Впрочемъ, на первые дни онъ нашелъ себѣ пріютъ въ домѣ дальняго родственника и стараго товарища. Они вмѣстѣ учились въ гимназіи и потомъ въ университетѣ и даже нѣкогда сидѣли рядомъ въ тюрьмѣ. Товарища скоро выпустили. Онъ окончилъ университетъ и сталъ служить по юстиціи и теперь былъ дѣйствительнымъ статскимъ совѣтникомъ и членомъ суда. Но онъ не забылъ о своемъ арестѣ, и когда увидѣлъ Кирилова, то все вспомнилъ и встрѣтилъ стараго пріятеля съ распростертыми объятіями. У него была большая квартира съ паркетными полами и мягкой мебелью. Кирилова помѣстили въ высокой свѣтлой комнатѣ. Тамъ была пружинная кровать, мраморный умывальникъ и рѣзныя орѣховыя кресла.
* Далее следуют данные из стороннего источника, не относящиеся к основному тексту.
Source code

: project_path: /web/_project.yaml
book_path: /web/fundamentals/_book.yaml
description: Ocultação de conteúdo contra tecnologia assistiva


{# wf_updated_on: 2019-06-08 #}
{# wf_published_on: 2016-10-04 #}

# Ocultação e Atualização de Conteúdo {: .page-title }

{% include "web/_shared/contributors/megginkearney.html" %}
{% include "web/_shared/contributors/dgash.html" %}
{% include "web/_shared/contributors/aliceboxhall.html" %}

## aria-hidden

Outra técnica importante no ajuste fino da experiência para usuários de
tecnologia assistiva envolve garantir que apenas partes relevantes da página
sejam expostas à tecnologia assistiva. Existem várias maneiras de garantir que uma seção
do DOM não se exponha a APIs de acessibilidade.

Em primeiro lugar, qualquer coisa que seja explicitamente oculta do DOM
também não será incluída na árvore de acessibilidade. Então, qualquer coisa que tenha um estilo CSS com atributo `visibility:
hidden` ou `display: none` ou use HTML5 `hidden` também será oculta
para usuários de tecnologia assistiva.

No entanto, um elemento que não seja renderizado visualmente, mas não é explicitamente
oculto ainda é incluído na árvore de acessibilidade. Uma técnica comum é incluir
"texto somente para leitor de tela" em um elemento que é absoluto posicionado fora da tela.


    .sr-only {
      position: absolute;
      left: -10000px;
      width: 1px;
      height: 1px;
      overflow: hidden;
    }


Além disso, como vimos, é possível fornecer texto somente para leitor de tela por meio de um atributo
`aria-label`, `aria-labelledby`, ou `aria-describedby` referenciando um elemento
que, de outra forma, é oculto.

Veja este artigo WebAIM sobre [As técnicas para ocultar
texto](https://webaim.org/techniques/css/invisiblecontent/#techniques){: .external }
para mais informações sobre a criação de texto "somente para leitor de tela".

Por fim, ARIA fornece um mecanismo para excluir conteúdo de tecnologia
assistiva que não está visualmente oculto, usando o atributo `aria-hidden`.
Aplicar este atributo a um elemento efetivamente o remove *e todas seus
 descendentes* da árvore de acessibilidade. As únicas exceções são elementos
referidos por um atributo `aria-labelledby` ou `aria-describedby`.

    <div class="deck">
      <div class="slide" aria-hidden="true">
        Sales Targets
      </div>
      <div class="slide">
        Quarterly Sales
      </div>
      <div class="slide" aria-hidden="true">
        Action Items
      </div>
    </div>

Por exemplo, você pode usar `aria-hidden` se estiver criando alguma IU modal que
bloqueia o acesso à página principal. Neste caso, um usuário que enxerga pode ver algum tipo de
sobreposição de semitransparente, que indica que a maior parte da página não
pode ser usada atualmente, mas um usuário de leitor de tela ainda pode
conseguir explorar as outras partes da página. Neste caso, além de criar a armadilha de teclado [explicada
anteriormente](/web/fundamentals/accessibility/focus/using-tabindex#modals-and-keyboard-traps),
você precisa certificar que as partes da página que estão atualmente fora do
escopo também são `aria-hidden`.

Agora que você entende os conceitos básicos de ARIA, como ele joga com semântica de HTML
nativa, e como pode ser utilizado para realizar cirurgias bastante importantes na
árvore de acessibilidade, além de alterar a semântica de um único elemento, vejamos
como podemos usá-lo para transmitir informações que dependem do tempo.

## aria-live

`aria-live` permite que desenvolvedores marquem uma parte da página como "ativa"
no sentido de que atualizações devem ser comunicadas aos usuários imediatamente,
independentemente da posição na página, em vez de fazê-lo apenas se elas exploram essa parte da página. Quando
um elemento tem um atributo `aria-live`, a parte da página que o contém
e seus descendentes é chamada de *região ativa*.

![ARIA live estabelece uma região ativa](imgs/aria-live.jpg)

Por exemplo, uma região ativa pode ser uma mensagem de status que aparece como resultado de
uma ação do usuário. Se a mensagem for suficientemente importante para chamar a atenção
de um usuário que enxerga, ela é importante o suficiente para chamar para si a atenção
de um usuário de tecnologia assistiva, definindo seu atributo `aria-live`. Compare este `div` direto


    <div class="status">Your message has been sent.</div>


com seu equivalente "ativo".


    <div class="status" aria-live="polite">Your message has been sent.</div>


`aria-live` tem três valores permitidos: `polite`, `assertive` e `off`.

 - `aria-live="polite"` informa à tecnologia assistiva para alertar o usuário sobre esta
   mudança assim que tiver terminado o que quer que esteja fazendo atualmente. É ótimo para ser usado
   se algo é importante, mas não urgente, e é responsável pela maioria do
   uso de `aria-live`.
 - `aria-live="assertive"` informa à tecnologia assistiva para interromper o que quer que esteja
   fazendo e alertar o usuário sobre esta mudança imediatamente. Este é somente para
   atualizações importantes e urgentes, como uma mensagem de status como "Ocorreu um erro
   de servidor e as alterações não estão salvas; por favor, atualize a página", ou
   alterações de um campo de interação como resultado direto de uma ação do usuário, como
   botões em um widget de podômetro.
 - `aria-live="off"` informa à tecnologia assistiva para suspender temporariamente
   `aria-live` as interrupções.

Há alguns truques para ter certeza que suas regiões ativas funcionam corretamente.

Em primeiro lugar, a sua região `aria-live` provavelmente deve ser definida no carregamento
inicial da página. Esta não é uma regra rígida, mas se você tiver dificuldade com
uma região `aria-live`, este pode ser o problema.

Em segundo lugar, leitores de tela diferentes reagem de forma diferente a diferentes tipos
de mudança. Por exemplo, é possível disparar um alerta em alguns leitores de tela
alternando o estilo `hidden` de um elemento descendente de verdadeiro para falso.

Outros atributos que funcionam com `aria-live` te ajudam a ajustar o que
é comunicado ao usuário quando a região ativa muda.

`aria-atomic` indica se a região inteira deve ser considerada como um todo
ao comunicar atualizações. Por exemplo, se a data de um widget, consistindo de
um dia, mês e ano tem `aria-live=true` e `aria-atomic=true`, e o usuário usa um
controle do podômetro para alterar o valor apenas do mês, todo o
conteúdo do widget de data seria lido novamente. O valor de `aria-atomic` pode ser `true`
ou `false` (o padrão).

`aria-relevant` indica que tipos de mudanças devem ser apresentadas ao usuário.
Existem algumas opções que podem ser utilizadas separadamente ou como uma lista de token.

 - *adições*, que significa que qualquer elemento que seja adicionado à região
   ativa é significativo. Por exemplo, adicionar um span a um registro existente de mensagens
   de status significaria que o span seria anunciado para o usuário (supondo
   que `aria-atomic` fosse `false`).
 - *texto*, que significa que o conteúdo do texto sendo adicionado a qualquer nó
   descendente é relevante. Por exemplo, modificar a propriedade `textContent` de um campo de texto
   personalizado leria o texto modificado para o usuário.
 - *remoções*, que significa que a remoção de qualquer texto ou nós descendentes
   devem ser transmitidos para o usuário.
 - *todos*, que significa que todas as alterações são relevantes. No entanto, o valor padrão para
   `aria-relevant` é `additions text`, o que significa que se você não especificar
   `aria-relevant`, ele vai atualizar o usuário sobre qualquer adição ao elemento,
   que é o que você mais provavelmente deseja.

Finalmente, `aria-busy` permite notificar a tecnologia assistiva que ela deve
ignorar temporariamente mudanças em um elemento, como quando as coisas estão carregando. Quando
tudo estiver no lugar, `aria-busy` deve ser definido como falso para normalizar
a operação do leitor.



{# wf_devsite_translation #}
Кириловъ расположился среди этого великолѣпія со своими грязными котомками, какъ солдатъ на постоѣ. Горничная поутру пыталась чистить его сѣрый зипунъ и кожаные лапти. И онъ чувствовалъ себя, какъ гунскій кочевникъ въ гостяхъ у римскаго патриція, и каждое утро, когда приходила горничная, ему хотѣлось убѣжать куда-нибудь въ сарай или на конюшню.